В этой бедной Галичине даже композиторы есть. Музыку писал тоже священник, отец Михаил Вербицкий. Мне указали его в партере. Стриженый и бритый, в очках, на вид человек лет сорока – простой сельский поп. А музыка очень недурна, сколько я понимаю. Она вся основана на южнорусских мелодиях, но вовсе без рабского подражания им. Отец Михаил сделал из них что-то совершенно самостоятельное. Наши дирекции и консерватории могут снестись с ним через г. Бачинского, если им любопытно знать, что делается на Руси. Мне понравилось; здешние хвалят, а здешним я верю, потому что здесь в доме каждого священника найдется если не фортепьяно, то скрипка или флейта, потому что здесь заведение хоров при церквах считается делом патриотизма; музыкою здесь очень многие занимаются.
Против меня сидел седой священник, который несколько раз заговаривал со мною. “Хочете наш край видети”, говорил он: – “ходить до отца Иустина, вин мой швагер (зять), вин господину все покаже”. Со всех сторон раскланивались со мною, заговаривали; спрашивали, как мне город понравился, каков их театр, театр, устроенный на их кровные трудовые гроши... Что это за народ? Как живет он? Только то знаю, что он очень радушен. Но хватит силы, изучу его – правду буду стараться узнать о нем, какая бы то ни была правда, за него, против него, в нашу пользу или не в нашу.
Я вышел из театра. “Тиха украинская ночь, прозрачно небо, звёзды блещут”, под боком у меня что-то завертелось в темноте. “Я могу служить пану; тутай есть една пани “ganz ordentlich”, трещит еврей. И это после “Гали”! “Нех пан иде до дьябла!” крикнул я ему на весь Перемышль и бросился домой – еврей исчез.
Дома кельнер подает мне ужинать и справляется, не нужно ли мне чего еще на ночь. Я огляделся: вода, спички – все что нужно. Но это уже не тот, что был утром. “Vielleicht, шамшит жиденок: – etwas hibsches!” Вот сторона-то, самому о себе подумать не дадут. “И это не стыдно заниматься такими комиссиями?” спрашиваю я. – “Отчего же? Проезжие паны всегда потребуют”, отвечает кельнер совершенно спокойно и от чистого сердца.

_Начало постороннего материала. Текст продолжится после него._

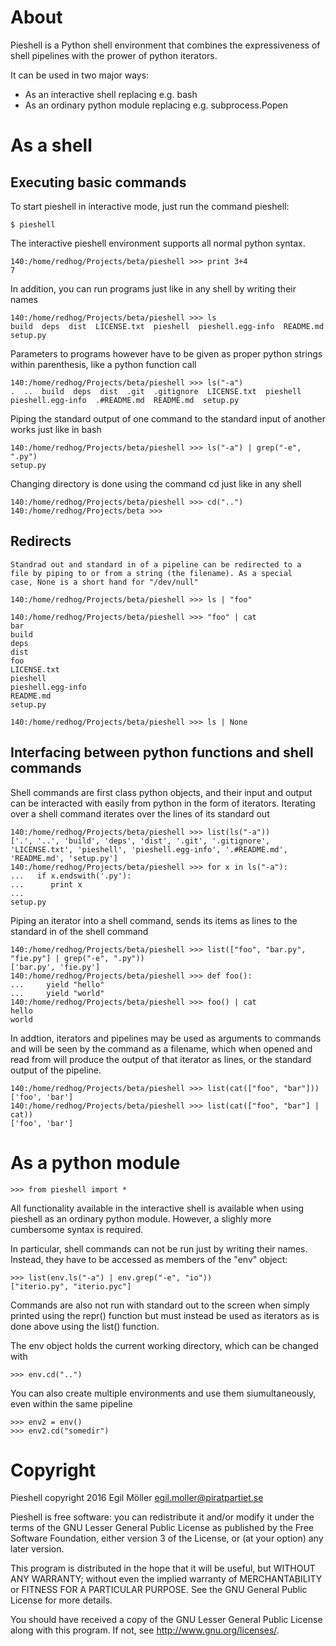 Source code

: # About

Pieshell is a Python shell environment that combines the
expressiveness of shell pipelines with the prower of python iterators.

It can be used in two major ways:

* As an interactive shell replacing e.g. bash
* As an ordinary python module replacing e.g. subprocess.Popen

# As a shell

## Executing basic commands

To start pieshell in interactive mode, just run the command pieshell:

    $ pieshell

The interactive pieshell environment supports all normal python syntax.

    140:/home/redhog/Projects/beta/pieshell >>> print 3+4
    7

In addition, you can run programs just like in any shell by writing their names

    140:/home/redhog/Projects/beta/pieshell >>> ls
    build  deps  dist  LICENSE.txt	pieshell  pieshell.egg-info  README.md	setup.py

Parameters to programs however have to be given as proper python strings
within parenthesis, like a python function call

    140:/home/redhog/Projects/beta/pieshell >>> ls("-a")
    .  ..  build  deps  dist  .git	.gitignore  LICENSE.txt  pieshell  pieshell.egg-info  .#README.md  README.md  setup.py

Piping the standard output of one command to the standard input of
another works just like in bash

    140:/home/redhog/Projects/beta/pieshell >>> ls("-a") | grep("-e", ".py")
    setup.py

Changing directory is done using the command cd just like in any shell

    140:/home/redhog/Projects/beta/pieshell >>> cd("..")
    140:/home/redhog/Projects/beta >>> 

## Redirects

    Standrad out and standard in of a pipeline can be redirected to a
    file by piping to or from a string (the filename). As a special
    case, None is a short hand for "/dev/null"

    140:/home/redhog/Projects/beta/pieshell >>> ls | "foo"

    140:/home/redhog/Projects/beta/pieshell >>> "foo" | cat
    bar
    build
    deps
    dist
    foo
    LICENSE.txt
    pieshell
    pieshell.egg-info
    README.md
    setup.py

    140:/home/redhog/Projects/beta/pieshell >>> ls | None


## Interfacing between python functions and shell commands

Shell commands are first class python objects, and their input and
output can be interacted with easily from python in the form of
iterators. Iterating over a shell command iterates over the lines of
its standard out

    140:/home/redhog/Projects/beta/pieshell >>> list(ls("-a"))
    ['.', '..', 'build', 'deps', 'dist', '.git', '.gitignore', 'LICENSE.txt', 'pieshell', 'pieshell.egg-info', '.#README.md', 'README.md', 'setup.py']
    140:/home/redhog/Projects/beta/pieshell >>> for x in ls("-a"):
    ...   if x.endswith('.py'):
    ...      print x
    ... 
    setup.py

Piping an iterator into a shell command, sends its items as lines to
the standard in of the shell command

    140:/home/redhog/Projects/beta/pieshell >>> list(["foo", "bar.py", "fie.py"] | grep("-e", ".py"))
    ['bar.py', 'fie.py']
    140:/home/redhog/Projects/beta/pieshell >>> def foo():
    ...     yield "hello"
    ...     yield "world"
    140:/home/redhog/Projects/beta/pieshell >>> foo() | cat
    hello
    world

In addtion, iterators and pipelines may be used as arguments to
commands and will be seen by the command as a filename, which when
opened and read from will produce the output of that iterator as
lines, or the standard output of the pipeline.

    140:/home/redhog/Projects/beta/pieshell >>> list(cat(["foo", "bar"]))
    ['foo', 'bar']
    140:/home/redhog/Projects/beta/pieshell >>> list(cat(["foo", "bar"] | cat))
    ['foo', 'bar']


# As a python module

    >>> from pieshell import *

All functionality available in the interactive shell is available when
using pieshell as an ordinary python module. However, a slighly more
cumbersome syntax is required.

In particular, shell commands can not be run just by writing their
names. Instead, they have to be accessed as members of the "env"
object:

    >>> list(env.ls("-a") | env.grep("-e", "io"))
    ["iterio.py", "iterio.pyc"]

Commands are also not run with standard out to the screen when simply
printed using the repr() function but must instead be used as
iterators as is done above using the list() function.

The env object holds the current working directory, which can be changed with

    >>> env.cd("..")    

You can also create multiple environments and use them
siumultaneously, even within the same pipeline

    >>> env2 = env()
    >>> env2.cd("somedir")

# Copyright

Pieshell copyright 2016 Egil Möller <egil.moller@piratpartiet.se>

Pieshell is free software: you can redistribute it and/or modify it
under the terms of the GNU Lesser General Public License as published
by the Free Software Foundation, either version 3 of the License, or
(at your option) any later version.

This program is distributed in the hope that it will be useful,
but WITHOUT ANY WARRANTY; without even the implied warranty of
MERCHANTABILITY or FITNESS FOR A PARTICULAR PURPOSE.  See the
GNU General Public License for more details.

You should have received a copy of the GNU Lesser General Public
License along with this program. If not, see
<http://www.gnu.org/licenses/>.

Что город, то норов, что деревня, то обычай! Вот куда заехал я, “многие страны прошедший”; хоть я вовсе не турист, но все-таки смущен этими постоянными напоминаниями о потребностях моей грешной плоти. До завтра.
II
Сегодня Бачинские оставили меня у себя обедать – от здешнего радушия никуда не уйдешь. Обедали с нами его старушка-мать и две сестры. Начинаю привыкать, что подле меня образованные люди говорят не по нашему, по писаному, а на местном наречии. Эта часть России так долго прожила своею собственною жизнью, что поневоле выработала свой язык; мы привыкли, что русский говорит непременно по нашему, и нам странно слышать другой говор. Не знаю, мы ли переняли польские манеры или это гостеприимство коренное русское, но я чувствовал себя у Бачинских, буквально, как дома, в России; тогда как у других славян почему-то дело идет не по нашему. Не скажу, чтоб те не были гостеприимны – нет, не то – но иначе за стол садятся, иначе хозяина благодарят за хлеб, за соль, иначе потчуют. Я думаю, что наши нынешние обычаи заимствованы из Речи Посполитой, главной учительницы нашей в светскости. В XVI веке половина наших передовых людей и ученых была из южноруссов. Войска наши постоянно стояли в Польше, и обойтись без влияния польских нравов на наши не могли. Но чьи это нравы – польские они или южнорусские – теперь едва ли возможно определить; верно только то, что они нам достались по наследству именно из старой Польши.
Обедали мы в зале, обращенной в гардеробную – директора живут здесь по дорожному – на одной стене шляпы, на другой сабли, на третьей всякие свиты, сюртуки, мундиры с эполетами и без эполет, по стенам сундуки с тем же добром .
“Крестьяне посещают театр, говорит г-жа Бачинская: – иногда человек по десяти бывает.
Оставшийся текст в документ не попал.